In Fury Road, however, even the damsels turn their distress into action. Each of the wives has innate capabilities and are willing to use their own muscle to fight. The pregnant Angharad (Rosie Huntington-Whiteley) pushes the limits of her own body to save the other women in a violent fight, and by the end of the film, Joe is taken down by one of his wives, Toast (Kravitz), and Furiosa through a dashing mix of strategy and satisfying violence. From the women Joe pumps milk from (who turn on the water pumps at the citadel for the masses in the end) to the all-female biker gang who help Furiosia and Max take down the tyrant, not one woman in that film is a thoughtless waste of a character or a stereotype. Each woman is varied and has her own motivations.

5. Even the filmmaking process had a feminist mission.

Photo by Jasin Boland - © 2012 Warner Bros. Entertainment Inc.

Director George Miller and cinematographer John Seale frame Theron as a true hero and an equal to Hardy instead of sexualizing her through shots that lingered on her skin or her body parts, as is the case in so many action flicks.

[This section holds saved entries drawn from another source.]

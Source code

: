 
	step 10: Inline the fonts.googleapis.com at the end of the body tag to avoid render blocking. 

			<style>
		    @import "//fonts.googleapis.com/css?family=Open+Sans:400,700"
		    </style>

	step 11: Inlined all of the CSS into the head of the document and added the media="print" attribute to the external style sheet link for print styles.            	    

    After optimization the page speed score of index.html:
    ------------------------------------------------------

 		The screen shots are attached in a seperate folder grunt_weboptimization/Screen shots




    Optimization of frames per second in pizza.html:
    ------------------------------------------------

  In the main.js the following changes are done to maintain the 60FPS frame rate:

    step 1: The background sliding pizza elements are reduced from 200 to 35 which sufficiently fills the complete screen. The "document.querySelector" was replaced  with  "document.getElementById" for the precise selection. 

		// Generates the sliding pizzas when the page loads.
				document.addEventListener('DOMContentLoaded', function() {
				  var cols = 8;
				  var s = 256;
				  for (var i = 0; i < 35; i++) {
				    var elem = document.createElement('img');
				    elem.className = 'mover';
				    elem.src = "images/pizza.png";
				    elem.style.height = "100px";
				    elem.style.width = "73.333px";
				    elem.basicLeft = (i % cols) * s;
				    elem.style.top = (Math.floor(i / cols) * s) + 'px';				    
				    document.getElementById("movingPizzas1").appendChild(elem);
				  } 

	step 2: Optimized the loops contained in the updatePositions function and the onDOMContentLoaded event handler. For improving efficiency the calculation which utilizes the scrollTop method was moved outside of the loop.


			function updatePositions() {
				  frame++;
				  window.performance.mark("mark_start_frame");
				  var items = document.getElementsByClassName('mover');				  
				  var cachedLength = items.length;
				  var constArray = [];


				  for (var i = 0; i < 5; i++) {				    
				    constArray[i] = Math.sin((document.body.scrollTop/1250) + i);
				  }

The film treats all its female characters as more than sexual objects. Miller hired his wife, Margaret Sixel, to edit the film to help avoid doing just that. 

"She had never cut an action movie, and she said, 'Why on earth would you want me to cut the movie,' and I said, 'Because if it were the usual kind of guys, it would look like every other action movie you see,' and she said, 'My job here is to stop you from embarrassing yourself,'" Miller said, according to the Hollywood Reporter.  

Miller even hired Vagina Monologues author and feminist Eve Ensler to consult on set. Ensler, who's worked with women around the world who have experienced trauma, helped guide the outlook and motivation driving the varied female characters on screen. 

"One out of three women on the planet will be raped or beaten in her lifetime — it's a central issue of our time, and that violence against women relates to racial and economic injustice," Ensler told Time. "This movie takes those issues head-on. I think George Miller is a feminist, and he made a feminist action film. It was really amazing of him to know that he needed a woman to come in who had experience with this."